Testing Firefox more efficiently with machine learning

cmehdy · on July 11, 2020

This is the kind of article I'd love to read more of, as in more of each bit! It allowed me to discover the very well made docs to contribute to Firefox[0], which feels very welcoming to an enthusiastic non-genius-expert engineer, who happens to have some experience with CI, testing automation, and a couple languages.

I assume the overhead of the project (and subsequent tweaks to model, re-training and validation) is sufficiently negligible compared to the measured benefits even if those weren't as clear-cut as 70%. I'm unaware of how much compute is required for the task, but likely less than many compute-years per day :)

One thing I did not notice in the approach to the modelization of the problem is any link/tag regarding the platform for which the code changes are made, and the programming languages used. There seems to be some evidence that certain languages could lead to more defect fixing commits[1], and I don't know if there's evidence that some platforms are more prone to bugs (I'm sure wars of words have been fought over this). But would it make sense to have that sort of information inform the model in a way? I fully understand that I might be out of my depth here.

[0] https://firefox-source-docs.mozilla.org/setup/index.html

[1] https://cacm.acm.org/magazines/2017/10/221326-a-large-scale-...

IAmEveryone · on July 11, 2020

Looking at the code (https://github.com/mozilla/bugbug/blob/master/bugbug/model.p...), they test for any significant words in the code, comment, commit message, tags, etc.

I wouldn't be surprised if language is explicitly included as, for example, a flag in the "data" object. But the model should be able to figure it out by itself otherwise by identifying keywords that only some languages (often) use.

hohenheim · on July 11, 2020

Fantastic read. My only concern is that there wasn't any talk around cost of false positives (selecting a test to run where it is unnecessary) vs false negatives (incorrectly dismissing a relevant test), as those costs in terms of their effect is not symmetrical.

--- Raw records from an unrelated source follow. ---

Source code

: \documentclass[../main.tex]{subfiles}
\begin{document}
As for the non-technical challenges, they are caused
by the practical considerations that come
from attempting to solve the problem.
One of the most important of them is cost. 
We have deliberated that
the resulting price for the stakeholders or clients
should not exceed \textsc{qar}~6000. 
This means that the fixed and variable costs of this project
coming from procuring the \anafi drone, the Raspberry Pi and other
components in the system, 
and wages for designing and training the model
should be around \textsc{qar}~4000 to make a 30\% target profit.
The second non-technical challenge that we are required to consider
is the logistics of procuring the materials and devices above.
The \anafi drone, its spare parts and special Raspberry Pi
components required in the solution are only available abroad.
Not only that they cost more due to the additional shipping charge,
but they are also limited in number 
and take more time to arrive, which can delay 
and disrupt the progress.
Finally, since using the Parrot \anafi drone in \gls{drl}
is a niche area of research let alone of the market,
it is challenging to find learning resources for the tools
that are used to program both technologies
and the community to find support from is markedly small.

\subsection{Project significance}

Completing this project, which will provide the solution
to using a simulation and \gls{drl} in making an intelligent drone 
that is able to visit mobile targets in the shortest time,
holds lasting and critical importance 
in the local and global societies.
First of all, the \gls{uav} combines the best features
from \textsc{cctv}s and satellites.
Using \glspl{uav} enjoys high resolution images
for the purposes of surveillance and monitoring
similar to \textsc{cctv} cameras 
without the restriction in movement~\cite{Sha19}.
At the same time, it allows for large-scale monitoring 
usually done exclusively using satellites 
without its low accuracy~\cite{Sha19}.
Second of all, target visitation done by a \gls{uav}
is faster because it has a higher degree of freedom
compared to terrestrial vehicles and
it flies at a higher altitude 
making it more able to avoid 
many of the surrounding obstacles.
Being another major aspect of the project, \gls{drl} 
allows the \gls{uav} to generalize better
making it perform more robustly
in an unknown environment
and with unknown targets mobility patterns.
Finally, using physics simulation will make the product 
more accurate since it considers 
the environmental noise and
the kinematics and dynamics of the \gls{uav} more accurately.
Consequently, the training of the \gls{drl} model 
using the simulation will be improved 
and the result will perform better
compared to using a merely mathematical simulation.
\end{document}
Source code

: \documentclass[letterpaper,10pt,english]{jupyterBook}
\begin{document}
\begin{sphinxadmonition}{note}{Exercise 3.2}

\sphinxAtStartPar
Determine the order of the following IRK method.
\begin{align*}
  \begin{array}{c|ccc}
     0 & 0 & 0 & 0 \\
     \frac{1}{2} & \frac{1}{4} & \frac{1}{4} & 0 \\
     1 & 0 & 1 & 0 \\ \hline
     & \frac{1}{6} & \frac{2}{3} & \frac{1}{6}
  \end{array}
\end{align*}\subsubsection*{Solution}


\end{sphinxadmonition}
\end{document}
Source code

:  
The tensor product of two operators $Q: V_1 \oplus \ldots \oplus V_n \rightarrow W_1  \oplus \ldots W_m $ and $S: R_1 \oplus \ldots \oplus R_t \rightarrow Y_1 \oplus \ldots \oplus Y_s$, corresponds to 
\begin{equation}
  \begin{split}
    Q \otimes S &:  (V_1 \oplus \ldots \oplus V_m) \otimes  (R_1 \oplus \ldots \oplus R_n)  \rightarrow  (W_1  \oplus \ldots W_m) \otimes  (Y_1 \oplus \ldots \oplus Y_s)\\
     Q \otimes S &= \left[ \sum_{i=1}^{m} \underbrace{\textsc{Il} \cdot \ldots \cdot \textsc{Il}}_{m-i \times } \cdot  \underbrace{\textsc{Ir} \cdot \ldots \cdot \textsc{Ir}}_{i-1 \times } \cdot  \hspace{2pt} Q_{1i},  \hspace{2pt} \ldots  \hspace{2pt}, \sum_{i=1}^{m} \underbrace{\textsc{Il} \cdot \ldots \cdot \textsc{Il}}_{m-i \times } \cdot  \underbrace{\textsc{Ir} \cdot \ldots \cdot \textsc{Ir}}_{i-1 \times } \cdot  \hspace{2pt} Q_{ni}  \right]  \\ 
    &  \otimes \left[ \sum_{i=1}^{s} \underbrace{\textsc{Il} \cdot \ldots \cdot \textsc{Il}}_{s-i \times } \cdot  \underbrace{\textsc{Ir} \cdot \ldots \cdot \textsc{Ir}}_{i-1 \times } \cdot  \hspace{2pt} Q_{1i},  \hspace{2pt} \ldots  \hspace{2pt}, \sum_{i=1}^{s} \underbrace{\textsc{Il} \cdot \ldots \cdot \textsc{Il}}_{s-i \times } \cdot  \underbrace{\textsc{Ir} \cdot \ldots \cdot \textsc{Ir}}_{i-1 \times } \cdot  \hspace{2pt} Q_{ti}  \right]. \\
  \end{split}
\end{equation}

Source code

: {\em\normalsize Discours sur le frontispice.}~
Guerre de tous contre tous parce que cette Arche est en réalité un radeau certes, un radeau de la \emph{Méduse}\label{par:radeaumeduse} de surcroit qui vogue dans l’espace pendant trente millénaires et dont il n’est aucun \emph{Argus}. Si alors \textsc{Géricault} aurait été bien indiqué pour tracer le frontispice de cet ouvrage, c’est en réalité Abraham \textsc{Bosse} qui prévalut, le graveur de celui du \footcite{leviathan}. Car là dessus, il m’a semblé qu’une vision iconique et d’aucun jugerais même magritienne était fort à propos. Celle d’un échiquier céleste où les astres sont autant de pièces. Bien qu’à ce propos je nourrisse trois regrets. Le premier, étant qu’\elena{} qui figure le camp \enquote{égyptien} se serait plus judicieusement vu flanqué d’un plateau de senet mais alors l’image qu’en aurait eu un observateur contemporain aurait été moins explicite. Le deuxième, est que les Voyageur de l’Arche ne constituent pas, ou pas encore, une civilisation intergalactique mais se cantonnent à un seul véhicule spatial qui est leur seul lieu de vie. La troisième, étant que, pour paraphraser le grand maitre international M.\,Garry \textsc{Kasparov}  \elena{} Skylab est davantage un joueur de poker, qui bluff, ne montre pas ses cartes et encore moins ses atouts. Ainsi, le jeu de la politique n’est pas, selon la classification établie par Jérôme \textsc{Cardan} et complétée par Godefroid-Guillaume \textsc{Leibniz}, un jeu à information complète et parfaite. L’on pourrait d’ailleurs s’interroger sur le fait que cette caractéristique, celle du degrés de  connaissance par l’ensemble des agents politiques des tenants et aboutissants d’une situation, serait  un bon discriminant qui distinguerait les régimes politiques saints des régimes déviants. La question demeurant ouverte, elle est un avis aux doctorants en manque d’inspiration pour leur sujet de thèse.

The cost of a bug slipping through because a test being skipped will be higher than running an irrelevant test to a commit.

halbersa · on July 12, 2020

One of the authors here, first off thanks!

Yes a regression slipping through would far outweigh the benefits of reduced tests. The thing the post didn't make very clear is that thanks to our integration branch, the chance of a missed regression is still nearly zero. If the scheduling algorithm misses something, the failure will show up on a "backstop" push. These are pushes where we run everything, and then a human code sheriff will inspect any failures, and if something was missed figure out what caused it and back it out.

So the costs of missed regressions are: 1) More strain on the sheriffs (too much strain means the need to hire more) 2) More backouts which is annoying to developers and can mess up annotation (though we have ideas to fix the latter).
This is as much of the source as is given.